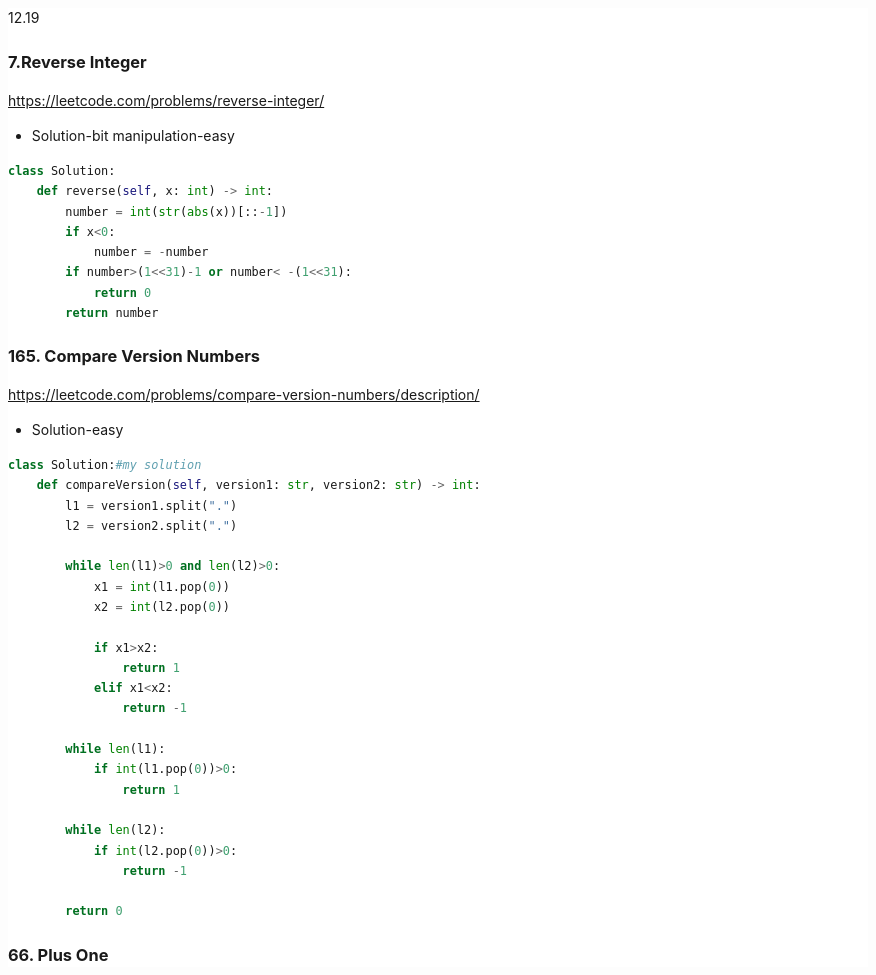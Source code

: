 12.19

### 7.Reverse Integer

https://leetcode.com/problems/reverse-integer/

* Solution-bit manipulation-easy

```python
class Solution:
    def reverse(self, x: int) -> int:
        number = int(str(abs(x))[::-1])
        if x<0:
            number = -number
        if number>(1<<31)-1 or number< -(1<<31):
            return 0
        return number
```

### 165. Compare Version Numbers

https://leetcode.com/problems/compare-version-numbers/description/

* Solution-easy

```python
class Solution:#my solution
    def compareVersion(self, version1: str, version2: str) -> int:
        l1 = version1.split(".")
        l2 = version2.split(".")
        
        while len(l1)>0 and len(l2)>0:
            x1 = int(l1.pop(0))
            x2 = int(l2.pop(0))
            
            if x1>x2:
                return 1
            elif x1<x2:
                return -1
            
        while len(l1):
            if int(l1.pop(0))>0:
                return 1
        
        while len(l2):
            if int(l2.pop(0))>0:
                return -1
            
        return 0
```



### 66. Plus One
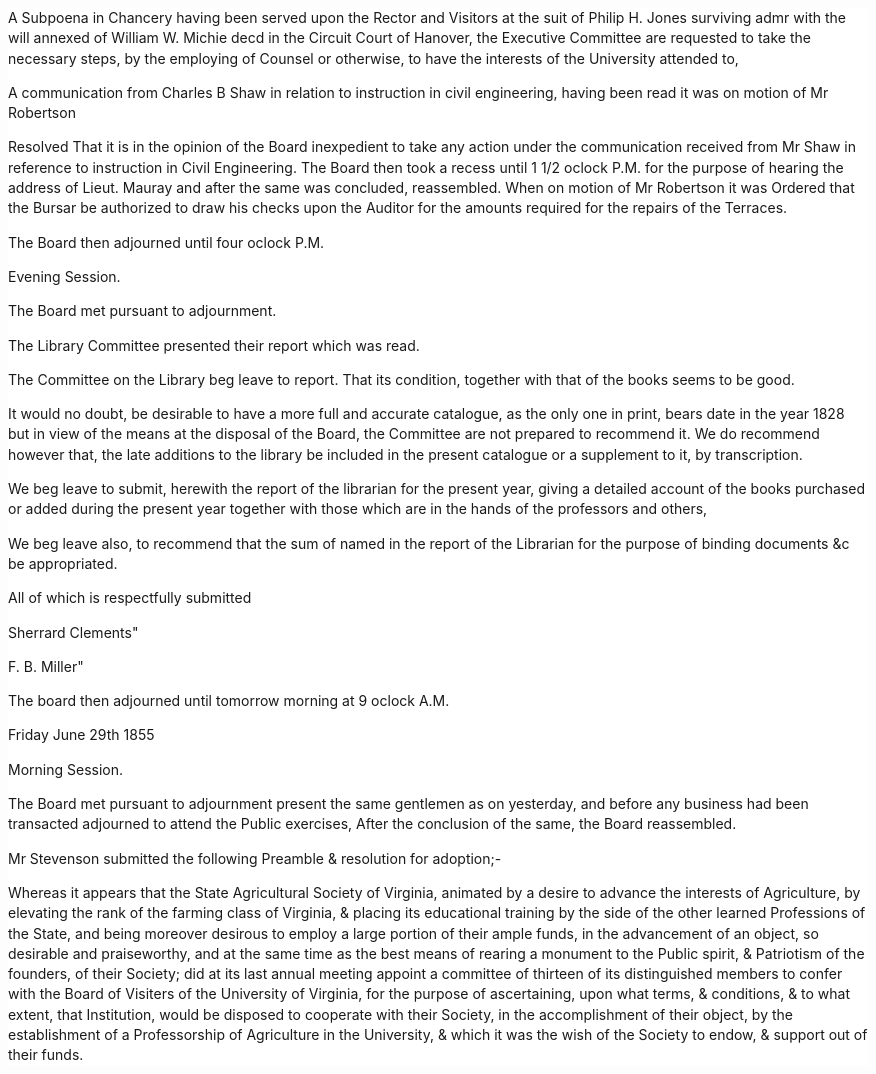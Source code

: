 A Subpoena in Chancery having been served upon the Rector and Visitors at the suit of Philip H. Jones surviving admr with the will annexed of William W. Michie decd in the Circuit Court of Hanover, the Executive Committee are requested to take the necessary steps, by the employing of Counsel or otherwise, to have the interests of the University attended to,

A communication from Charles B Shaw in relation to instruction in civil engineering, having been read it was on motion of Mr Robertson

Resolved That it is in the opinion of the Board inexpedient to take any action under the communication received from Mr Shaw in reference to instruction in Civil Engineering. The Board then took a recess until 1 1/2 oclock P.M. for the purpose of hearing the address of Lieut. Mauray and after the same was concluded, reassembled. When on motion of Mr Robertson it was Ordered that the Bursar be authorized to draw his checks upon the Auditor for the amounts required for the repairs of the Terraces.

The Board then adjourned until four oclock P.M.

Evening Session.

The Board met pursuant to adjournment.

The Library Committee presented their report which was read.

The Committee on the Library beg leave to report. That its condition, together with that of the books seems to be good.

It would no doubt, be desirable to have a more full and accurate catalogue, as the only one in print, bears date in the year 1828 but in view of the means at the disposal of the Board, the Committee are not prepared to recommend it. We do recommend however that, the late additions to the library be included in the present catalogue or a supplement to it, by transcription.

We beg leave to submit, herewith the report of the librarian for the present year, giving a detailed account of the books purchased or added during the present year together with those which are in the hands of the professors and others,

We beg leave also, to recommend that the sum of named in the report of the Librarian for the purpose of binding documents &c be appropriated.

All of which is respectfully submitted

Sherrard Clements"

F. B. Miller"

The board then adjourned until tomorrow morning at 9 oclock A.M.

Friday June 29th 1855

Morning Session.

The Board met pursuant to adjournment present the same gentlemen as on yesterday, and before any business had been transacted adjourned to attend the Public exercises, After the conclusion of the same, the Board reassembled.

Mr Stevenson submitted the following Preamble & resolution for adoption;-

Whereas it appears that the State Agricultural Society of Virginia, animated by a desire to advance the interests of Agriculture, by elevating the rank of the farming class of Virginia, & placing its educational training by the side of the other learned Professions of the State, and being moreover desirous to employ a large portion of their ample funds, in the advancement of an object, so desirable and praiseworthy, and at the same time as the best means of rearing a monument to the Public spirit, & Patriotism of the founders, of their Society; did at its last annual meeting appoint a committee of thirteen of its distinguished members to confer with the Board of Visiters of the University of Virginia, for the purpose of ascertaining, upon what terms, & conditions, & to what extent, that Institution, would be disposed to cooperate with their Society, in the accomplishment of their object, by the establishment of a Professorship of Agriculture in the University, & which it was the wish of the Society to endow, & support out of their funds.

EXERCISE REQUIREMENTS: Print all records verbatim, excluding pictures.

EXERCISE RESULT:
Source code

: 12.19

### 7.Reverse Integer

https://leetcode.com/problems/reverse-integer/

* Solution-bit manipulation-easy

```python
class Solution:
    def reverse(self, x: int) -> int:
        number = int(str(abs(x))[::-1])
        if x<0:
            number = -number
        if number>(1<<31)-1 or number< -(1<<31):
            return 0
        return number
```

### 165. Compare Version Numbers

https://leetcode.com/problems/compare-version-numbers/description/

* Solution-easy

```python
class Solution:#my solution
    def compareVersion(self, version1: str, version2: str) -> int:
        l1 = version1.split(".")
        l2 = version2.split(".")
        
        while len(l1)>0 and len(l2)>0:
            x1 = int(l1.pop(0))
            x2 = int(l2.pop(0))
            
            if x1>x2:
                return 1
            elif x1<x2:
                return -1
            
        while len(l1):
            if int(l1.pop(0))>0:
                return 1
        
        while len(l2):
            if int(l2.pop(0))>0:
                return -1
            
        return 0
```



### 66. Plus One
Source code

: A Subpoena in Chancery having been served upon the Rector and Visitors at the suit of Philip H. Jones surviving admr with the will annexed of William W. Michie decd in the Circuit Court of Hanover, the Executive Committee are requested to take the necessary steps, by the employing of Counsel or otherwise, to have the interests of the University attended to,

A communication from Charles B Shaw in relation to instruction in civil engineering, having been read it was on motion of Mr Robertson

Resolved That it is in the opinion of the Board inexpedient to take any action under the communication received from Mr Shaw in reference to instruction in Civil Engineering. The Board then took a recess until 1 1/2 oclock P.M. for the purpose of hearing the address of Lieut. Mauray and after the same was concluded, reassembled. When on motion of Mr Robertson it was Ordered that the Bursar be authorized to draw his checks upon the Auditor for the amounts required for the repairs of the Terraces.

The Board then adjourned until four oclock P.M.

Evening Session.

The Board met pursuant to adjournment.

The Library Committee presented their report which was read.

The Committee on the Library beg leave to report. That its condition, together with that of the books seems to be good.

It would no doubt, be desirable to have a more full and accurate catalogue, as the only one in print, bears date in the year 1828 but in view of the means at the disposal of the Board, the Committee are not prepared to recommend it. We do recommend however that, the late additions to the library be included in the present catalogue or a supplement to it, by transcription.

We beg leave to submit, herewith the report of the librarian for the present year, giving a detailed account of the books purchased or added during the present year together with those which are in the hands of the professors and others,

We beg leave also, to recommend that the sum of named in the report of the Librarian for the purpose of binding documents &c be appropriated.

All of which is respectfully submitted

Sherrard Clements"

F. B. Miller"

The board then adjourned until tomorrow morning at 9 oclock A.M.

Friday June 29th 1855

Morning Session.

The Board met pursuant to adjournment present the same gentlemen as on yesterday, and before any business had been transacted adjourned to attend the Public exercises, After the conclusion of the same, the Board reassembled.

Mr Stevenson submitted the following Preamble & resolution for adoption;-

Whereas it appears that the State Agricultural Society of Virginia, animated by a desire to advance the interests of Agriculture, by elevating the rank of the farming class of Virginia, & placing its educational training by the side of the other learned Professions of the State, and being moreover desirous to employ a large portion of their ample funds, in the advancement of an object, so desirable and praiseworthy, and at the same time as the best means of rearing a monument to the Public spirit, & Patriotism of the founders, of their Society; did at its last annual meeting appoint a committee of thirteen of its distinguished members to confer with the Board of Visiters of the University of Virginia, for the purpose of ascertaining, upon what terms, & conditions, & to what extent, that Institution, would be disposed to cooperate with their Society, in the accomplishment of their object, by the establishment of a Professorship of Agriculture in the University, & which it was the wish of the Society to endow, & support out of their funds.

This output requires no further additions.